It’s just an hour’s drive to Frankfurt from my mother’s hometown. The Frankfurt cathedral is our new neighbor.

Jeffrey drives carefully on Autobahns without speed limits. It’s a relief to arrive.

Friends Anna and David met us for a personal walking tour. Our first stop was the memorial to the nearly 12,000 Jews who were deported from Frankfurt and murdered.

This the grove of trees stands in place one of Frankfurt’s synagogues on what was the Jewish street or Judengasse.

My words fail to convey the impact of 12,000 small cubes, each with a name of a person, the date of birth and date and place of murder (if known) on a wall that stretches around a city block. Here I felt deep sorrow.

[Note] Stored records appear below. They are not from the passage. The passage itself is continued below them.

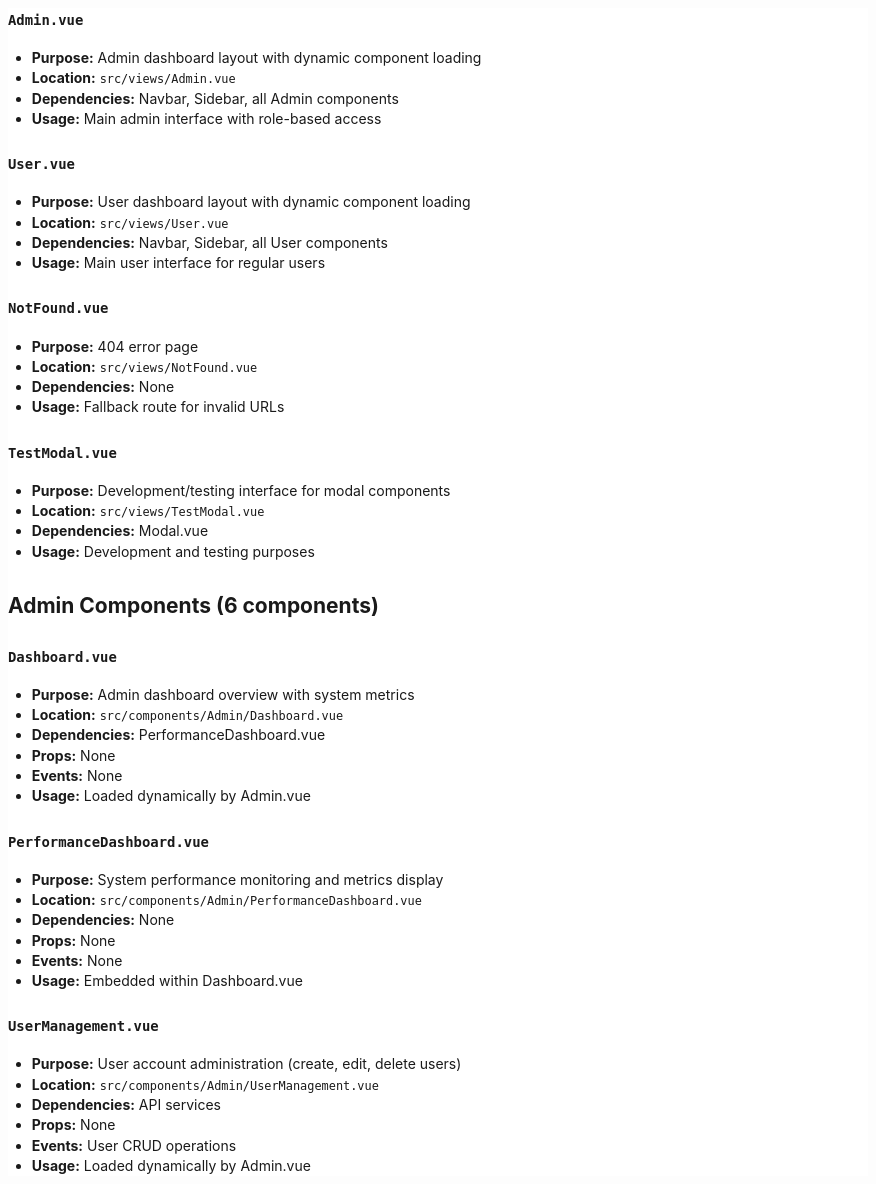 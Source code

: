 ### `Admin.vue`
- **Purpose:** Admin dashboard layout with dynamic component loading
- **Location:** `src/views/Admin.vue`
- **Dependencies:** Navbar, Sidebar, all Admin components
- **Usage:** Main admin interface with role-based access

### `User.vue`
- **Purpose:** User dashboard layout with dynamic component loading
- **Location:** `src/views/User.vue`
- **Dependencies:** Navbar, Sidebar, all User components
- **Usage:** Main user interface for regular users

### `NotFound.vue`
- **Purpose:** 404 error page
- **Location:** `src/views/NotFound.vue`
- **Dependencies:** None
- **Usage:** Fallback route for invalid URLs

### `TestModal.vue`
- **Purpose:** Development/testing interface for modal components
- **Location:** `src/views/TestModal.vue`
- **Dependencies:** Modal.vue
- **Usage:** Development and testing purposes

## Admin Components (6 components)

### `Dashboard.vue`
- **Purpose:** Admin dashboard overview with system metrics
- **Location:** `src/components/Admin/Dashboard.vue`
- **Dependencies:** PerformanceDashboard.vue
- **Props:** None
- **Events:** None
- **Usage:** Loaded dynamically by Admin.vue

### `PerformanceDashboard.vue`
- **Purpose:** System performance monitoring and metrics display
- **Location:** `src/components/Admin/PerformanceDashboard.vue`
- **Dependencies:** None
- **Props:** None
- **Events:** None
- **Usage:** Embedded within Dashboard.vue

### `UserManagement.vue`
- **Purpose:** User account administration (create, edit, delete users)
- **Location:** `src/components/Admin/UserManagement.vue`
- **Dependencies:** API services
- **Props:** None
- **Events:** User CRUD operations
- **Usage:** Loaded dynamically by Admin.vue
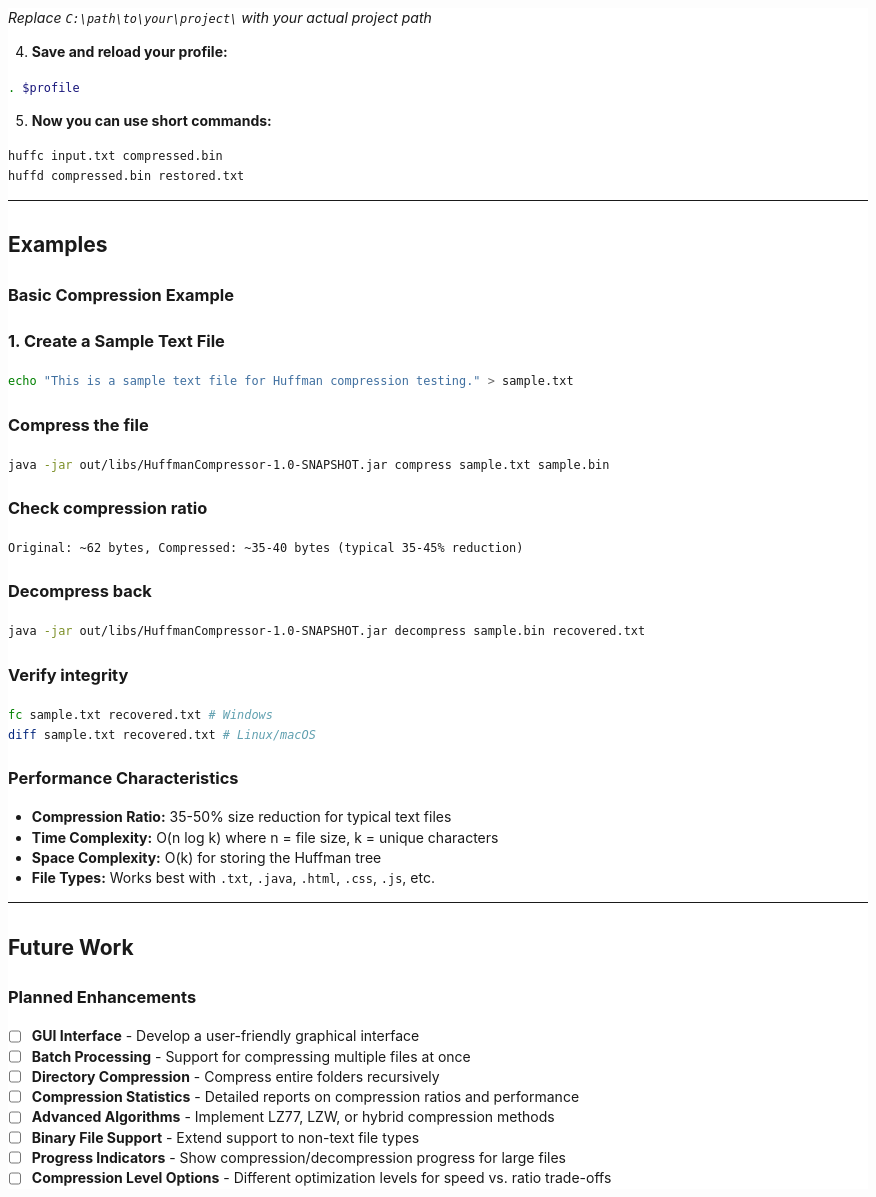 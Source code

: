 *Replace `C:\path\to\your\project\` with your actual project path*

4. **Save and reload your profile:**
```bash
. $profile
```

5. **Now you can use short commands:**
```bash
huffc input.txt compressed.bin
huffd compressed.bin restored.txt
```

---

## Examples

### Basic Compression Example

### 1. Create a Sample Text File

```bash
echo "This is a sample text file for Huffman compression testing." > sample.txt
```
### Compress the file
```bash
java -jar out/libs/HuffmanCompressor-1.0-SNAPSHOT.jar compress sample.txt sample.bin
```
### Check compression ratio
`Original: ~62 bytes, Compressed: ~35-40 bytes (typical 35-45% reduction)`

### Decompress back
```bash
java -jar out/libs/HuffmanCompressor-1.0-SNAPSHOT.jar decompress sample.bin recovered.txt
```
### Verify integrity
```bash
fc sample.txt recovered.txt # Windows
diff sample.txt recovered.txt # Linux/macOS
```

### Performance Characteristics
- **Compression Ratio:** 35-50% size reduction for typical text files
- **Time Complexity:** O(n log k) where n = file size, k = unique characters
- **Space Complexity:** O(k) for storing the Huffman tree
- **File Types:** Works best with `.txt`, `.java`, `.html`, `.css`, `.js`, etc.

---

## Future Work
### Planned Enhancements
- [ ] **GUI Interface** - Develop a user-friendly graphical interface
- [ ] **Batch Processing** - Support for compressing multiple files at once
- [ ] **Directory Compression** - Compress entire folders recursively
- [ ] **Compression Statistics** - Detailed reports on compression ratios and performance
- [ ] **Advanced Algorithms** - Implement LZ77, LZW, or hybrid compression methods
- [ ] **Binary File Support** - Extend support to non-text file types
- [ ] **Progress Indicators** - Show compression/decompression progress for large files
- [ ] **Compression Level Options** - Different optimization levels for speed vs. ratio trade-offs
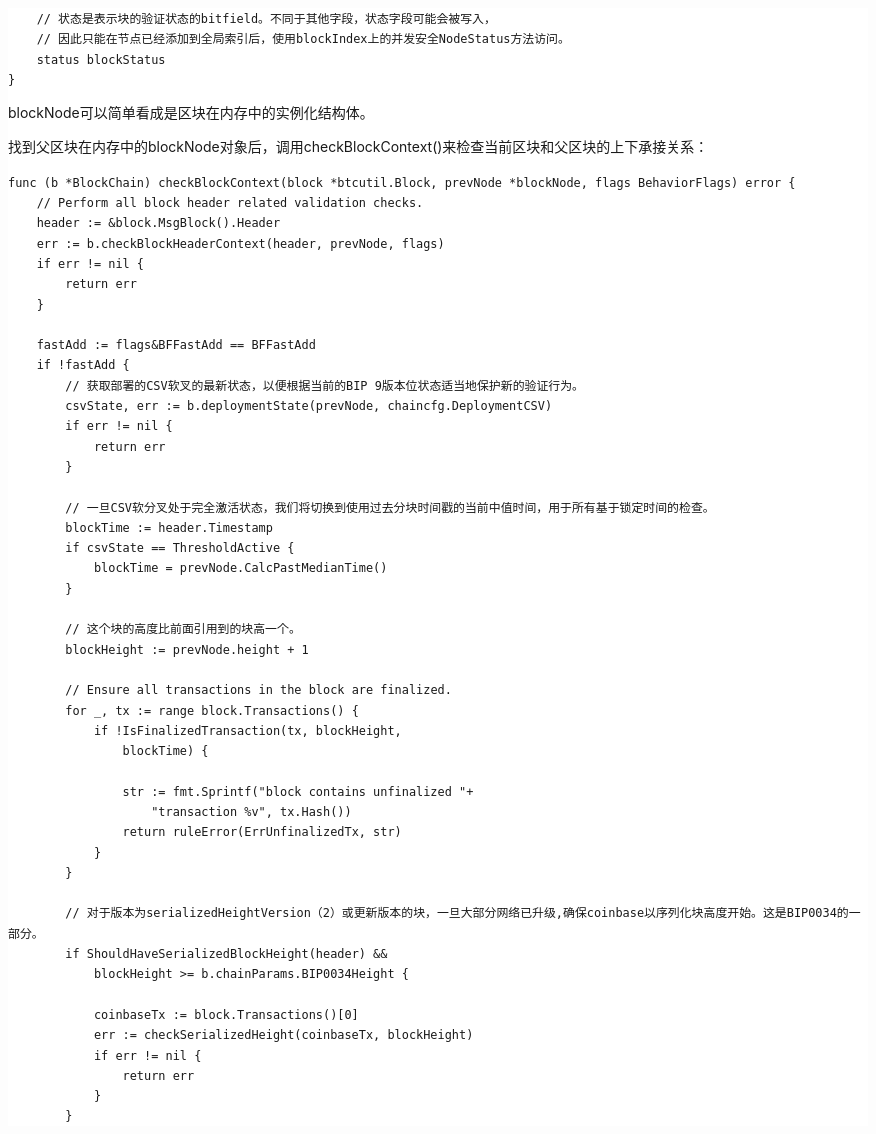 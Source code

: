     	// 状态是表示块的验证状态的bitfield。不同于其他字段，状态字段可能会被写入，
    	// 因此只能在节点已经添加到全局索引后，使用blockIndex上的并发安全NodeStatus方法访问。
    	status blockStatus
    }

blockNode可以简单看成是区块在内存中的实例化结构体。

找到父区块在内存中的blockNode对象后，调用checkBlockContext()来检查当前区块和父区块的上下承接关系：

    func (b *BlockChain) checkBlockContext(block *btcutil.Block, prevNode *blockNode, flags BehaviorFlags) error {
    	// Perform all block header related validation checks.
    	header := &block.MsgBlock().Header
    	err := b.checkBlockHeaderContext(header, prevNode, flags)
    	if err != nil {
    		return err
    	}

    	fastAdd := flags&BFFastAdd == BFFastAdd
    	if !fastAdd {
    		// 获取部署的CSV软叉的最新状态，以便根据当前的BIP 9版本位状态适当地保护新的验证行为。
    		csvState, err := b.deploymentState(prevNode, chaincfg.DeploymentCSV)
    		if err != nil {
    			return err
    		}

    		// 一旦CSV软分叉处于完全激活状态，我们将切换到使用过去分块时间戳的当前中值时间，用于所有基于锁定时间的检查。
    		blockTime := header.Timestamp
    		if csvState == ThresholdActive {
    			blockTime = prevNode.CalcPastMedianTime()
    		}

    		// 这个块的高度比前面引用到的块高一个。
    		blockHeight := prevNode.height + 1

    		// Ensure all transactions in the block are finalized.
    		for _, tx := range block.Transactions() {
    			if !IsFinalizedTransaction(tx, blockHeight,
    				blockTime) {

    				str := fmt.Sprintf("block contains unfinalized "+
    					"transaction %v", tx.Hash())
    				return ruleError(ErrUnfinalizedTx, str)
    			}
    		}

    		// 对于版本为serializedHeightVersion（2）或更新版本的块，一旦大部分网络已升级,确保coinbase以序列化块高度开始。这是BIP0034的一部分。
    		if ShouldHaveSerializedBlockHeight(header) &&
    			blockHeight >= b.chainParams.BIP0034Height {

    			coinbaseTx := block.Transactions()[0]
    			err := checkSerializedHeight(coinbaseTx, blockHeight)
    			if err != nil {
    				return err
    			}
    		}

We came to pay tribute to my family, Marcus and Theresa Strauss born Steinberger, who lived in a beautiful house in Alsfeld (Grünbergerstraße 20) shown in my last post; and to Therese and Heinrich Freund who lived in Fulda until the Jewish school was destroyed and they were forced out. All moved from their small towns to Frankfurt around 1939 for the big-city anonymity that gave Jews some short term cover, though in the end, no better outcome.



The beautiful synagogue was burned to the ground on Kristallnacht.

In the same location is an old Jewish cemetery. The earliest provable burial was nearly eight hundred years ago. Jews lived in what has become Germany since Roman times.


Anna and I posed in front of Karl the Great, better known as Charlemagne, born in 748 (no digit missing), who went on to be Kaiser.


I’d never seen anything quite like this human food truck.

Lunch was out of the tourist area where locals dine. The food was good, the weather cooperated and the company of our friends was wonderful.




And then is was time to say goodbye. We have been busy from morning until night; today, we took it a bit slower. Wishing everyone a good Saturday.